Looking To The Future

Later this year, Health Affairs will publish the CMS Office of the Actuary’s health care spending projections for the coming decade. In the 2011 spending report, Hartman and his colleagues note some signs of change from the past two years’ very slow spending growth, such as faster increases in the use and intensity of health care goods and services and a halt in the decline of private insurance enrollment.

“Nonetheless, economic, income, and job growth in 2011 was modest and less than might normally be expected during an economic recovery,” they write. “This fact raises questions about whether the near future will hold the type of rebound in health care spending typically seen a few years after a downturn.”

At the media briefing, CMS Chief Actuary Rick Foster said that the coming expansion of health coverage under the Affordable Care Act, together with the propensity of covered individuals to consume more health care, would tend to increase health spending. But he also observed that, particularly given Medicaid’s low provider-payment rates, treatment for someone newly covered under that program could be less costly than emergency department treatment at walk-in rates.

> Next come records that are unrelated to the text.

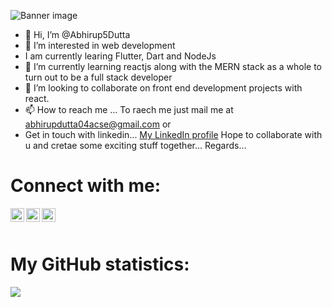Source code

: ![Banner image](https://media.giphy.com/media/zT7GxARBHr7sf7BTj3/giphy.gif)

- 👋 Hi, I’m @Abhirup5Dutta
- 👀 I’m interested in web development
- I am currently learing Flutter, Dart and NodeJs
- 🌱 I’m currently learning reactjs along with the MERN stack as a whole to turn out to be a full stack developer
- 💞️ I’m looking to collaborate on front end development projects with react.
- 📫 How to reach me ... To raech me just mail me at abhirupdutta04acse@gmail.com or 
- Get in touch with linkedin... [My LinkedIn profile](https://www.linkedin.com/in/abhirup-dutta-577417103/)
Hope to collaborate with u and cretae some exciting stuff together... Regards...

# Connect with me:

<a href="https://www.linkedin.com/in/abhirup-dutta-577417103/" rel="nofollow"><img align="left" alt="codeSTACKr | LinkedIn" width="22px" src="https://camo.githubusercontent.com/d659d2bac00c01b42bffbae84bdc121e828b8fecd5b4949ffa2575f5d9e4a371/68747470733a2f2f63646e2e6a7364656c6976722e6e65742f6e706d2f73696d706c652d69636f6e734076332f69636f6e732f6c696e6b6564696e2e737667" data-canonical-src="https://cdn.jsdelivr.net/npm/simple-icons@v3/icons/linkedin.svg" style="max-width:100%;"></a>

<a href="https://twitter.com/Abhirup77291227" rel="nofollow"><img align="left" alt="codeSTACKr | Twitter" width="22px" src="https://camo.githubusercontent.com/395dda360ae28377b7c3247581a88b20573883519c2be833cb64fbb37dcbcc1a/68747470733a2f2f63646e2e6a7364656c6976722e6e65742f6e706d2f73696d706c652d69636f6e734076332f69636f6e732f747769747465722e737667" data-canonical-src="https://cdn.jsdelivr.net/npm/simple-icons@v3/icons/twitter.svg" style="max-width:100%;"></a>

<a href="https://www.instagram.com/dark_phoenix2000/" rel="nofollow"><img align="left" alt="codeSTACKr | Instagram" width="22px" src="https://camo.githubusercontent.com/c80f9763ed06d4ab9fbcc1a74b8b74cd95e4c7f82d3f1f70233994f236a0faeb/68747470733a2f2f63646e2e6a7364656c6976722e6e65742f6e706d2f73696d706c652d69636f6e734076332f69636f6e732f696e7374616772616d2e737667" data-canonical-src="https://cdn.jsdelivr.net/npm/simple-icons@v3/icons/instagram.svg" style="max-width:100%;"></a>

<br>
<br>

# My GitHub statistics:

<img src="https://github-readme-stats.vercel.app/api?username=Abhirup5Dutta&&show_icons=true&title_color=ffffff&icon_color=bb2acf&text_color=daf7dc&bg_color=151515">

Pent-up demand left over from people forgoing elective care during the recession could increase spending growth, said Foster, who is retiring at the end of this month. On the other hand, increasing numbers of providers are “getting it,” realizing that greater efficiency will be required,” he said, although he noted the lack of concrete results to date.

“I think it’s fair to say that there is a tremendous amount of uncertainty about all of this,” Foster said. “The projections team is going to have their work cut out for them.”